• Work task: Every line in the entries where "function" is found should be copied.

Records excerpted from a collection:

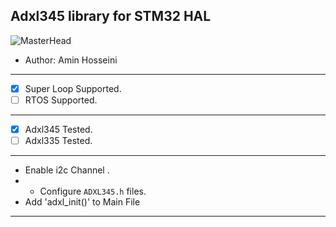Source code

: ## Adxl345 library for STM32 HAL

![MasterHead](https://www.rhino3dprinter.com/Images/Urun/03122022140200.jpeg)

*	Author:     Amin Hosseini
--------------------------------------------------------------------------------
* [x] Super Loop Supported.
* [ ] RTOS Supported.
--------------------------------------------------------------------------------
* [x] Adxl345 Tested.
* [ ] Adxl335 Tested.
-------------------------------------------------------------------------------- 
* Enable i2c Channel .
* * Configure `ADXL345.h` files.
* Add 'adxl_init()' to Main File
--------------------------------------------------------------------------------
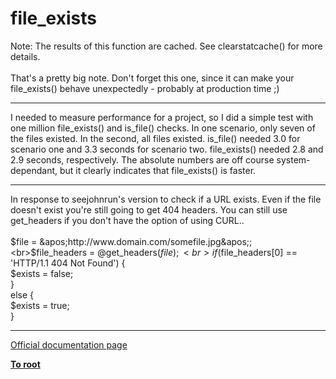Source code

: # file_exists



Note: The results of this function are cached. See clearstatcache() for more details.<br><br>That&apos;s a pretty big note. Don&apos;t forget this one, since it can make your file_exists() behave unexpectedly - probably at production time ;)  

---

I needed to measure performance for a project, so I did a simple test with one million file_exists() and is_file() checks. In one scenario, only seven of the files existed. In the second, all files existed. is_file() needed 3.0 for scenario one and 3.3 seconds for scenario two.  file_exists() needed 2.8 and 2.9 seconds, respectively. The absolute numbers are off course system-dependant, but it clearly indicates that file_exists() is faster.  

---

In response to seejohnrun&apos;s version to check if a URL exists. Even if the file doesn&apos;t exist you&apos;re still going to get 404 headers.  You can still use get_headers if you don&apos;t have the option of using CURL..<br><br>$file = &apos;http://www.domain.com/somefile.jpg&apos;;<br>$file_headers = @get_headers($file);<br>if($file_headers[0] == &apos;HTTP/1.1 404 Not Found&apos;) {<br>    $exists = false;<br>}<br>else {<br>    $exists = true;<br>}  

---

[Official documentation page](https://www.php.net/manual/en/function.file-exists.php)

**[To root](/README.md)**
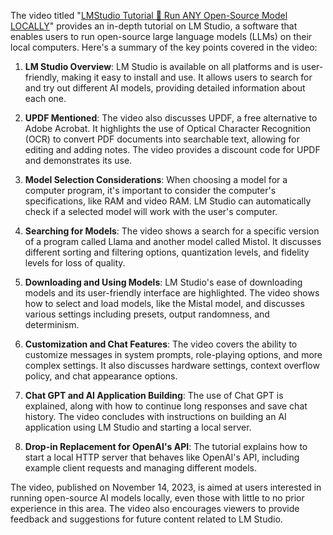 The video titled "[LMStudio Tutorial 🚨 Run ANY Open-Source Model LOCALLY]( https://youtu.be/yBI1nPep72Q?si=bNWUnFjC0IFwYkci)" provides an in-depth tutorial on LM Studio, a software that enables users to run open-source large language models (LLMs) on their local computers. Here's a summary of the key points covered in the video:

1. **LM Studio Overview**: LM Studio is available on all platforms and is user-friendly, making it easy to install and use. It allows users to search for and try out different AI models, providing detailed information about each one.

2. **UPDF Mentioned**: The video also discusses UPDF, a free alternative to Adobe Acrobat. It highlights the use of Optical Character Recognition (OCR) to convert PDF documents into searchable text, allowing for editing and adding notes. The video provides a discount code for UPDF and demonstrates its use.

3. **Model Selection Considerations**: When choosing a model for a computer program, it's important to consider the computer's specifications, like RAM and video RAM. LM Studio can automatically check if a selected model will work with the user's computer.

4. **Searching for Models**: The video shows a search for a specific version of a program called Llama and another model called Mistol. It discusses different sorting and filtering options, quantization levels, and fidelity levels for loss of quality.

5. **Downloading and Using Models**: LM Studio's ease of downloading models and its user-friendly interface are highlighted. The video shows how to select and load models, like the Mistal model, and discusses various settings including presets, output randomness, and determinism.

6. **Customization and Chat Features**: The video covers the ability to customize messages in system prompts, role-playing options, and more complex settings. It also discusses hardware settings, context overflow policy, and chat appearance options.

7. **Chat GPT and AI Application Building**: The use of Chat GPT is explained, along with how to continue long responses and save chat history. The video concludes with instructions on building an AI application using LM Studio and starting a local server.

8. **Drop-in Replacement for OpenAI's API**: The tutorial explains how to start a local HTTP server that behaves like OpenAI's API, including example client requests and managing different models.

The video, published on November 14, 2023, is aimed at users interested in running open-source AI models locally, even those with little to no prior experience in this area. The video also encourages viewers to provide feedback and suggestions for future content related to LM Studio.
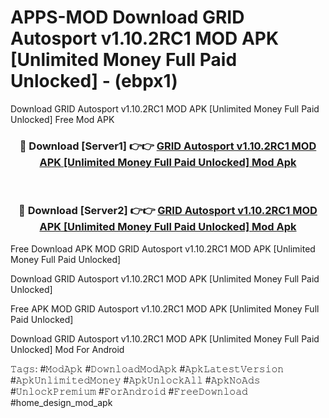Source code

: # APPS-MOD Download GRID Autosport v1.10.2RC1 MOD APK [Unlimited Money Full Paid Unlocked] - (ebpx1)
Download GRID Autosport v1.10.2RC1 MOD APK [Unlimited Money Full Paid Unlocked] Free Mod APK

<div align="center">
<h3>🔴 Download [Server1] 👉👉 <a href="https://apk-comot.site?title=GRID_Autosport_v1.10.2RC1_MOD_APK_[Unlimited_Money_Full_Paid_Unlocked]">GRID Autosport v1.10.2RC1 MOD APK [Unlimited Money Full Paid Unlocked] Mod Apk</a></h3><br>

<h3>🔴 Download [Server2] 👉👉 <a href="https://apk-comot.site?title=GRID_Autosport_v1.10.2RC1_MOD_APK_[Unlimited_Money_Full_Paid_Unlocked]">GRID Autosport v1.10.2RC1 MOD APK [Unlimited Money Full Paid Unlocked] Mod Apk</a></h3>
</div>


Free Download APK MOD GRID Autosport v1.10.2RC1 MOD APK [Unlimited Money Full Paid Unlocked]

Download GRID Autosport v1.10.2RC1 MOD APK [Unlimited Money Full Paid Unlocked] 

Free APK MOD GRID Autosport v1.10.2RC1 MOD APK [Unlimited Money Full Paid Unlocked] 

Download GRID Autosport v1.10.2RC1 MOD APK [Unlimited Money Full Paid Unlocked] Mod For Android

𝚃𝚊𝚐𝚜: #𝙼𝚘𝚍𝙰𝚙𝚔 #𝙳𝚘𝚠𝚗𝚕𝚘𝚊𝚍𝙼𝚘𝚍𝙰𝚙𝚔 #𝙰𝚙𝚔𝙻𝚊𝚝𝚎𝚜𝚝𝚅𝚎𝚛𝚜𝚒𝚘𝚗 #𝙰𝚙𝚔𝚄𝚗𝚕𝚒𝚖𝚒𝚝𝚎𝚍𝙼𝚘𝚗𝚎𝚢 #𝙰𝚙𝚔𝚄𝚗𝚕𝚘𝚌𝚔𝙰𝚕𝚕 #𝙰𝚙𝚔𝙽𝚘𝙰𝚍𝚜 #𝚄𝚗𝚕𝚘𝚌𝚔𝙿𝚛𝚎𝚖𝚒𝚞𝚖 #𝙵𝚘𝚛𝙰𝚗𝚍𝚛𝚘𝚒𝚍 #𝙵𝚛𝚎𝚎𝙳𝚘𝚠𝚗𝚕𝚘𝚊𝚍 #home_design_mod_apk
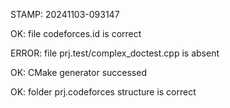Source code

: STAMP: 20241103-093147
OK: file codeforces.id is correct
ERROR: file prj.test/complex_doctest.cpp is absent
OK: CMake generator successed
OK: folder prj.codeforces structure is correct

• Answer:
Note: The results of this function are cached. See clearstatcache() for more details.<br><br>That&apos;s a pretty big note. Don&apos;t forget this one, since it can make your file_exists() behave unexpectedly - probably at production time ;)  
[Official documentation page](https://www.php.net/manual/en/function.file-exists.php)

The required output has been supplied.